(Saved entries)

□ □ □

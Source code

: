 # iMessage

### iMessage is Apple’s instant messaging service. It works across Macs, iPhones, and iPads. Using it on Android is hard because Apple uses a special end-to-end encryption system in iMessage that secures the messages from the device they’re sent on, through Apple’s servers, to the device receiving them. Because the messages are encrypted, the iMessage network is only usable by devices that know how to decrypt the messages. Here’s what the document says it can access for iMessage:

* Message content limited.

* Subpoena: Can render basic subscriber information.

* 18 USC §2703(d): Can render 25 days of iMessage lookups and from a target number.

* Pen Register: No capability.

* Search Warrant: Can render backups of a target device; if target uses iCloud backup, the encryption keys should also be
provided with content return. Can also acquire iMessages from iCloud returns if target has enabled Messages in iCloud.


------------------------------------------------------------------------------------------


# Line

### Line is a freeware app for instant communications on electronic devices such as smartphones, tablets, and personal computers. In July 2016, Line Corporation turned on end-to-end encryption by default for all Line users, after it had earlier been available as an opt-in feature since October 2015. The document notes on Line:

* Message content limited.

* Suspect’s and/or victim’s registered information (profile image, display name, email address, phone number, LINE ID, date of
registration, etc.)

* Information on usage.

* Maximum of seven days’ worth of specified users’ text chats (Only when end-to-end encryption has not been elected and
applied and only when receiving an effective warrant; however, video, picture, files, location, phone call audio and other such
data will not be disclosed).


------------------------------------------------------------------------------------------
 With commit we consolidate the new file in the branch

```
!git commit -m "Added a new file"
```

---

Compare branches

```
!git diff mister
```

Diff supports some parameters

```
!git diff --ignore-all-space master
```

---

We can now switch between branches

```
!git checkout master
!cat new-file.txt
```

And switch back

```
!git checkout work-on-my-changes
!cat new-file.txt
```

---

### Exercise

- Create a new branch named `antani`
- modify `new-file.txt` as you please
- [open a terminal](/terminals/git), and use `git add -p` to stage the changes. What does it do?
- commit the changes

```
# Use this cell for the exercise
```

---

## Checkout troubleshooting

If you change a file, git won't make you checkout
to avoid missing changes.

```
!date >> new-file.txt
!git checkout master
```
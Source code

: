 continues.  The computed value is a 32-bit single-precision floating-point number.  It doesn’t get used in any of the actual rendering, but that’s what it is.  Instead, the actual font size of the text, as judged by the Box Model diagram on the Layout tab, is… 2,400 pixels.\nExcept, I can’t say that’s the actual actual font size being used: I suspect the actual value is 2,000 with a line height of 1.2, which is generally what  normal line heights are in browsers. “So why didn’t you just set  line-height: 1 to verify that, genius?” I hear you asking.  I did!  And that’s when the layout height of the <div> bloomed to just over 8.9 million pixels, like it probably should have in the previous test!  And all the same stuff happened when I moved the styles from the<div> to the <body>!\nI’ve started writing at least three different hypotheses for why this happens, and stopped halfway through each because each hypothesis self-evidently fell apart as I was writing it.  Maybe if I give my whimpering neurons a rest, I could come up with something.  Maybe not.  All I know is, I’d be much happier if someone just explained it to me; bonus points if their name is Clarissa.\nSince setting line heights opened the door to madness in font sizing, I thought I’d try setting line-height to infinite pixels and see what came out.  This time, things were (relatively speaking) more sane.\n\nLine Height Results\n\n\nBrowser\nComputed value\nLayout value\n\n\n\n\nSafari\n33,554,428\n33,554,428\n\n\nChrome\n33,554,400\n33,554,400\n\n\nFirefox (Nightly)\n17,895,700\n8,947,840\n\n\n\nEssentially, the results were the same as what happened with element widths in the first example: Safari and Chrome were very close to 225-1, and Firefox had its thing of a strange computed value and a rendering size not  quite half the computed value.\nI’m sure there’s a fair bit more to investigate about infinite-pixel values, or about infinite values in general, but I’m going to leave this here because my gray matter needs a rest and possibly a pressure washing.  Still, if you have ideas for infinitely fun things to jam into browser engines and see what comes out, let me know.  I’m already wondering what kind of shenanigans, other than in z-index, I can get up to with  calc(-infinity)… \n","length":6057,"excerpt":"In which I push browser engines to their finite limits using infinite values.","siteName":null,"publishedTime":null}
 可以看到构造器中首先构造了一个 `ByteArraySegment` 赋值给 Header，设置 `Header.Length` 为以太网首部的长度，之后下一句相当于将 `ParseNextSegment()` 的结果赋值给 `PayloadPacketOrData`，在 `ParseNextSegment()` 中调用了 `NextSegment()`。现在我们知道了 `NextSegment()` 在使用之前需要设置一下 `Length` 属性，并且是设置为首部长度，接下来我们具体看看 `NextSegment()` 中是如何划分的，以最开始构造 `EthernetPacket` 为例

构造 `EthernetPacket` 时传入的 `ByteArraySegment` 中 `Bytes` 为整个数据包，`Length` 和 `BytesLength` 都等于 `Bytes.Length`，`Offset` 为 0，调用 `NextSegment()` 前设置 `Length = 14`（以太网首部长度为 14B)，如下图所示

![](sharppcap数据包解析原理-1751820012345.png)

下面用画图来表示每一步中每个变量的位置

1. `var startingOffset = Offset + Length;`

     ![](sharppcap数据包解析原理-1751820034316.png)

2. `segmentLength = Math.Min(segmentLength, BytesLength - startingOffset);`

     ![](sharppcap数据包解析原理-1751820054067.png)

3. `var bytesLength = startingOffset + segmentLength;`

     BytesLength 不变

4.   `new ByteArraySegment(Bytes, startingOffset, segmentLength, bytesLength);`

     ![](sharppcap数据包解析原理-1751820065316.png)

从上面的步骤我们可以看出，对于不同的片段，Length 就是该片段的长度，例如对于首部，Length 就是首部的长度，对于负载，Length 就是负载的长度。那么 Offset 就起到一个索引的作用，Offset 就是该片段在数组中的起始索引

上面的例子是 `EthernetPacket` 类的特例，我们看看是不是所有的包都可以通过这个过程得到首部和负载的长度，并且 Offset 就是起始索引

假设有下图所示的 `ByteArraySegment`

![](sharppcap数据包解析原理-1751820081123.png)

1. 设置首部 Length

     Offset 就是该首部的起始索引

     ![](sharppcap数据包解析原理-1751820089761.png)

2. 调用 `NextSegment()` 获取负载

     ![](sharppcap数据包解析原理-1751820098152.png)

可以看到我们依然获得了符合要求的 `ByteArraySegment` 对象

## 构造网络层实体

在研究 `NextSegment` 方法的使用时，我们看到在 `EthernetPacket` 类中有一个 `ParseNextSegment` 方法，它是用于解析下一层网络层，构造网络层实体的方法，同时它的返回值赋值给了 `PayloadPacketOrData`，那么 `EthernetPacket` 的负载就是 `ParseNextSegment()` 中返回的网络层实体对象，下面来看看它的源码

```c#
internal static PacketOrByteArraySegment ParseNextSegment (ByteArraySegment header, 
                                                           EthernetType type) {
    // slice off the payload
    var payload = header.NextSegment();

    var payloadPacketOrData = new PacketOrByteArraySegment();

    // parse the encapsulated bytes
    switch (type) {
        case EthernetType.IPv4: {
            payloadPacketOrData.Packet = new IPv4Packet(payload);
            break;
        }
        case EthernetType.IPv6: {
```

□ □ □

- Work to be completed
Find the lines above that hold "startingOffset", then copy each of them.

- Response
1. `var startingOffset = Offset + Length;`
2. `segmentLength = Math.Min(segmentLength, BytesLength - startingOffset);`
3. `var bytesLength = startingOffset + segmentLength;`
4.   `new ByteArraySegment(Bytes, startingOffset, segmentLength, bytesLength);`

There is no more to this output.